Bitcoins are blocks of super secure data with no intrinsic value yet are treated like money. Money, let’s be clear, can be anything you want it to be although commonly suggests any unit of tradable or storage of value. Rather like those heavy limestone discs of Micronesia. They too are accepted as units a value, can be traded, and, just like Bitcoin, don’t have to be relocated when adopted by a new owner. They differ substantially in weight although the stone money of Yap possesses a central hole which helps with the physical transportation issue if needed.
So, money doesn’t need to have tangible intrinsic value although could have been with tokens shaped from gold or silver. They could be physically snipped into parts for proportionate worth. When transported in bulk, however, these coins were heavy and an obvious target for robbery. Promissory notes were introduced in lieu and backed up by gold reserves more securely held by a central bank. Again, there was no intrinsic value in the mix of wood and fibrous cotton notes, yet were readily accepted.
After a time, Governments worked out they didn’t need the gold reserves to back up the bank notes; they could simply declare or impose a legal tender. Fiat money. No tangibility required and no intrinsic value yet something with tradable value. Which neatly circles back to Bitcoin. A peer-to-peer electronic cash system underpinned by decentralised blockchain technology. Unlike the pound, Dollar or Euro in your pocket, the centralised powers of monetary policy don’t apply in this independently minded digital universe. It’s become a very attractive form of money.
So, should you be investing in Bitcoin?
That answer, let us remind ourselves, depends more on you, your circumstances, and your financial ambitions than the crypto currency itself. It functions rather well as a unit of tradable value and will continue to do so just so long as people, that’s us, continue to accept it as such. The intangibility aspect, historically evidenced, simply doesn’t matter.

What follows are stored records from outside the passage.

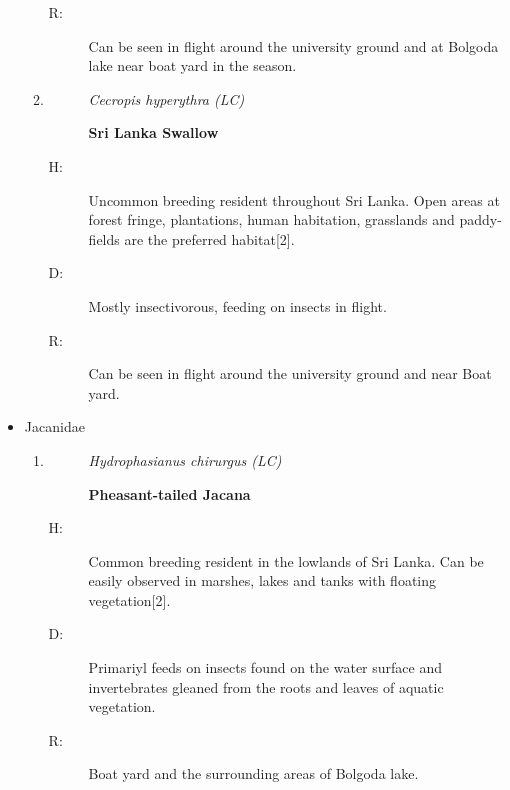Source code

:\begin{itemize}
\begin{enumerate}
\begin{description}
\item[R: ]%
Can be seen in flight around the university ground and at Bolgoda lake near boat yard in the season.%
\end{description}%
\item%
\begin{description}%
\item[]%
\textit{Cecropis hyperythra (LC)}%
\item[]%
\textbf{Sri Lanka Swallow}%
\end{description}%
\begin{description}%
\item[H: ]%
Uncommon breeding resident throughout Sri Lanka. Open areas at forest fringe, plantations, human habitation, grasslands and paddy-fields are the preferred habitat{[}2{]}.%
\item[D: ]%
Mostly insectivorous, feeding on insects in flight.%
\item[R: ]%
Can be seen in flight around the university ground and near Boat yard.%
\end{description}%
\end{enumerate}%
\item%
Jacanidae%
\begin{enumerate}%
\item%
\begin{description}%
\item[]%
\textit{Hydrophasianus chirurgus (LC)}%
\item[]%
\textbf{Pheasant{-}tailed Jacana}%
\end{description}%
\begin{description}%
\item[H: ]%
Common breeding resident in the lowlands of Sri Lanka. Can be easily observed in marshes, lakes and tanks with floating vegetation{[}2{]}.%
\item[D: ]%
Primariyl feeds on insects found on the water surface and invertebrates gleaned from the roots and leaves of aquatic vegetation.%
\item[R: ]%
Boat yard and the surrounding areas of Bolgoda lake.\newline
\newline\newline\newline%
\end{description}%
\end{enumerate}%
\begin{figure}[!htpb]
    \centering

\end{figure}
\end{itemize}
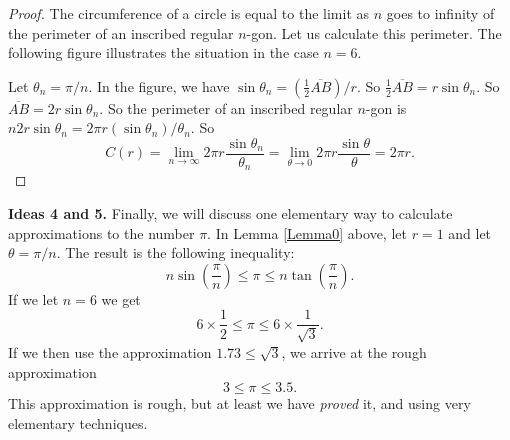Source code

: \documentclass[twoside,twocolumn,12pt]{amsart}
\theoremstyle{plain}
\theoremstyle{definition}
\begin{document}
\begin{proof}
The circumference of a circle is equal to the limit as $n$ goes to infinity
of the perimeter of an inscribed regular $n$-gon. Let us calculate this
perimeter. The following figure illustrates the situation in the case $n=6$.

\mbox{}

Let $\theta_n=\pi/n$. In the figure, we have
$\sin\theta_n= (\frac{1}{2}\overline{AB})/r$.
So $\frac{1}{2}\overline{AB}=r\sin\theta_n$.
So $\overline{AB}=2r\sin\theta_n$.
So the perimeter of an inscribed regular $n$-gon is
$n2r\sin\theta_n=2\pi r(\sin\theta_n)/\theta_n$. So
$$C(r)=\lim_{n\to\infty}2\pi r\frac{\sin\theta_n}{\theta_n}
=\lim_{\theta\to 0}2\pi r\frac{\sin\theta}{\theta}=2\pi r.$$
\end{proof}

\vspace{0.2in}

\noindent
\textbf{Ideas 4 and 5.} Finally,
we will discuss one elementary way to calculate
approximations to the number $\pi$. In Lemma \ref{Lemma0} above, let
$r=1$ and let $\theta=\pi/n$. The result is the following inequality:
\begin{equation}
\label{PiBounds}
 n\sin\left(\frac{\pi}{n}\right)\leq\pi\leq
n\tan\left(\frac{\pi}{n}\right).
\end{equation}
If we let $n=6$ we get
$$6\times\frac{1}{2}\leq\pi\leq 6\times\frac{1}{\sqrt{3}}.$$
If we then use the approximation $1.73\leq\sqrt{3}$, we arrive at the rough
approximation
$$3\leq\pi\leq 3.5.$$
This approximation is rough, but at least we have \emph{proved} it,
and using very elementary techniques.
\end{document}
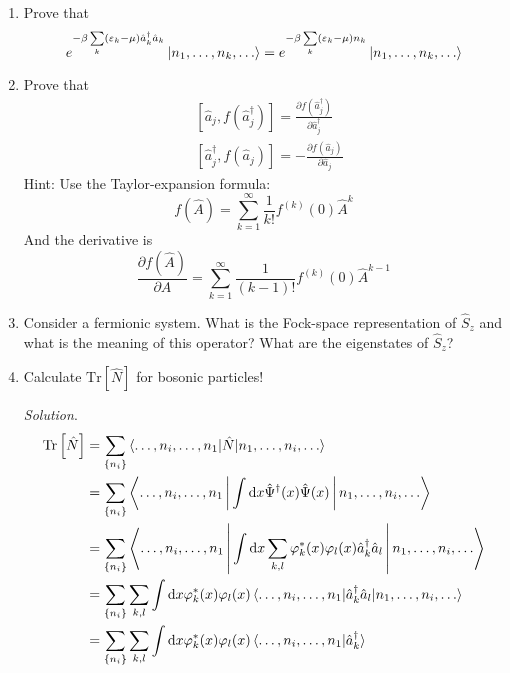 \documentclass[11pt, a4paper]{article}
\newcommand{\dd}{\mathrm{d}}
\newcommand{\Tr}[1]{\mathrm{Tr}\left[#1\right]}
\begin{document}
\begin{enumerate}
    \item Prove that 
    \begin{equation*}
        e^{-\beta\sum\limits_k(\varepsilon_k - \mu)\hat a_k^{\dagger}\hat a_k}\ket{n_1, \dots, n_k, \dots}
        = e^{-\beta\sum\limits_k(\varepsilon_k - \mu)n_k}\ket{n_1, \dots, n_k, \dots}
    \end{equation*}
    \item Prove that 
    \begin{align*}
        &[\hat a_j, f(\hat a_j^{\dagger})] = \frac{\partial f(\hat a_j^{\dagger})}{\partial \hat a_j^{\dagger}}\\
        &[\hat a_j^{\dagger}, f(\hat a_j)] = -\frac{\partial f(\hat a_j)}{\partial \hat a_j}
    \end{align*}
    Hint: Use the Taylor-expansion formula:
    \begin{equation*}
        f(\hat A) = \sum\limits_{k=1}^{\infty} \frac{1}{k!}f^{(k)}(0)\hat A^k
    \end{equation*}
    And the derivative is 
    \begin{equation*}
        \frac{\partial f(\hat A)}{\partial A} = \sum\limits_{k=1}^{\infty} \frac{1}{(k-1)!}f^{(k)}(0)\hat A^{k-1}
    \end{equation*}
    \item Consider a fermionic system. What is the Fock-space representation of $\hat S_z$ and what is the meaning
    of this operator? What are the eigenstates of $\hat S_z$?
    \item Calculate $\Tr {\hat N}$ for bosonic particles!
    \par\textit{Solution}.
    \begin{align*}
        \Tr{\hat N} &= \sum\limits_{\{n_i\}}\braket{\dots,n_i,\dots,n_1 | \hat N |n_1, \dots, n_i, \dots} \\
        & = \sum\limits_{\{n_i\}}\Braket{\dots,n_i,\dots,n_1 | \int\dd x \hat\Psi^{\dagger}(x)\hat\Psi(x) |n_1, \dots, n_i, \dots} \\
        & = \sum\limits_{\{n_i\}}\Braket{\dots,n_i,\dots,n_1 | \int\dd x \sum\limits_{k,l}\varphi^*_k(x)\varphi_l(x)
        \hat a_k^{\dagger}\hat a_l |n_1, \dots, n_i, \dots} \\
        & = \sum\limits_{\{n_i\}}\sum\limits_{k,l}\int\dd x \varphi^*_k(x)\varphi_l(x) \braket{\dots,n_i,\dots,n_1 | \hat a_k^{\dagger}\hat a_l |n_1, \dots, n_i, \dots} \\
        & = \sum\limits_{\{n_i\}}\sum\limits_{k,l}\int\dd x \varphi^*_k(x)\varphi_l(x) \braket{\dots,n_i,\dots,n_1 | \hat a_k^{\dagger}
}
\end{align*}
\end{enumerate}
\end{document}
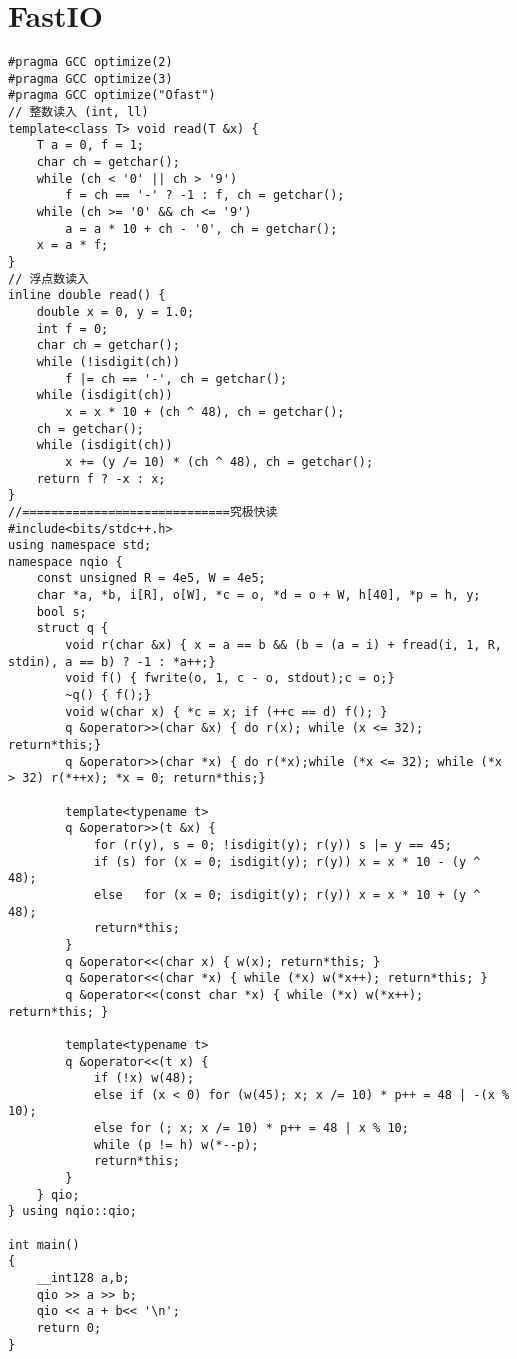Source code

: \section{FastIO}

\begin{verbatim}
#pragma GCC optimize(2)
#pragma GCC optimize(3)
#pragma GCC optimize("Ofast")
// 整数读入 (int, ll)
template<class T> void read(T &x) {
    T a = 0, f = 1;
    char ch = getchar();
    while (ch < '0' || ch > '9')
        f = ch == '-' ? -1 : f, ch = getchar();
    while (ch >= '0' && ch <= '9')
        a = a * 10 + ch - '0', ch = getchar();
    x = a * f;
}
// 浮点数读入
inline double read() {
    double x = 0, y = 1.0;
    int f = 0;
    char ch = getchar();
    while (!isdigit(ch))
        f |= ch == '-', ch = getchar();
    while (isdigit(ch))
        x = x * 10 + (ch ^ 48), ch = getchar();
    ch = getchar();
    while (isdigit(ch))
        x += (y /= 10) * (ch ^ 48), ch = getchar();
    return f ? -x : x;
}
//=============================究极快读
#include<bits/stdc++.h>
using namespace std;
namespace nqio {
    const unsigned R = 4e5, W = 4e5;
    char *a, *b, i[R], o[W], *c = o, *d = o + W, h[40], *p = h, y;
    bool s;
    struct q {
        void r(char &x) { x = a == b && (b = (a = i) + fread(i, 1, R, stdin), a == b) ? -1 : *a++;}
        void f() { fwrite(o, 1, c - o, stdout);c = o;}
        ~q() { f();}
        void w(char x) { *c = x; if (++c == d) f(); }
        q &operator>>(char &x) { do r(x); while (x <= 32); return*this;}
        q &operator>>(char *x) { do r(*x);while (*x <= 32); while (*x > 32) r(*++x); *x = 0; return*this;}
        
        template<typename t>
        q &operator>>(t &x) {
            for (r(y), s = 0; !isdigit(y); r(y)) s |= y == 45;
            if (s) for (x = 0; isdigit(y); r(y)) x = x * 10 - (y ^ 48);
            else   for (x = 0; isdigit(y); r(y)) x = x * 10 + (y ^ 48);
            return*this;
        }
        q &operator<<(char x) { w(x); return*this; }
        q &operator<<(char *x) { while (*x) w(*x++); return*this; }
        q &operator<<(const char *x) { while (*x) w(*x++); return*this; }
        
        template<typename t>
        q &operator<<(t x) {
            if (!x) w(48);
            else if (x < 0) for (w(45); x; x /= 10) * p++ = 48 | -(x % 10);
            else for (; x; x /= 10) * p++ = 48 | x % 10;
            while (p != h) w(*--p);
            return*this;
        }
    } qio;
} using nqio::qio;

int main()
{
    __int128 a,b;
    qio >> a >> b;
    qio << a + b<< '\n';
    return 0;
}
\end{verbatim}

It’s very volatile though. If you accept Bitcoin as a payment, you can’t truly know how much you are being paid next week or what that will be worth next month. Its value fluctuates in a way that more traditional currencies don’t. News articles from the October 2021 era referenced the single unit of Bitcoin then surpassing $63,000. As I write in January 2022, it’s trading just short of $43,000. As you read today, what’s it become now?
Then again, does a trading value of €40,000 matter overly when you bought it at $400 when it was less widely known? Now in the spotlight, it matters greatly today if you paid $60,000 last October. The 1/3rd loss now demands a 50% growth - just to break even. As for any investment, it matters more what you originally paid, than what it’s worth today. Even then, the eternal question arises of should I sell or run with it?
The merits of Bitcoin reference you. You, your circumstances, and your past purchasing decisions, rather than Bitcoin itself. It is what it is and will continue to fluctuate in a way that is unconcerned about you.
Turning to circumstance, if it’s stability in your retirement years you’re looking for, then going all-in almost certainly isn’t the way to go. Then again, if you wanted to speculate or to diversify with a little corner of your wider investments, or to diversify in an alternative asset class, then perhaps it could just be a plan - or not! If you’re unattached, 30-something and of that particular mindset, don’t mind losing everything, then what the hell. Again, it’s more on you than the digital currency world where many other varieties lurk as alternatives.
Like Ethereum presently trading nearer $500 a unit or Ripple where the price of each token is in the region of $0.50 although there are an awful lot of them out there? Or Dogecoin which started out as an online joke referencing a popular internet meme. It’s the favoured currency of the Japanese Shiba Inu dog!
Digital currencies can be a fun thing to own in a way a doughnut shaped chunk of limestone on the island of Yap isn’t. Any fundamental analysis or researched investment strategy is always a plan although an introspective and considered examination of what it might mean to you is usually where you might wish to more successfully invest.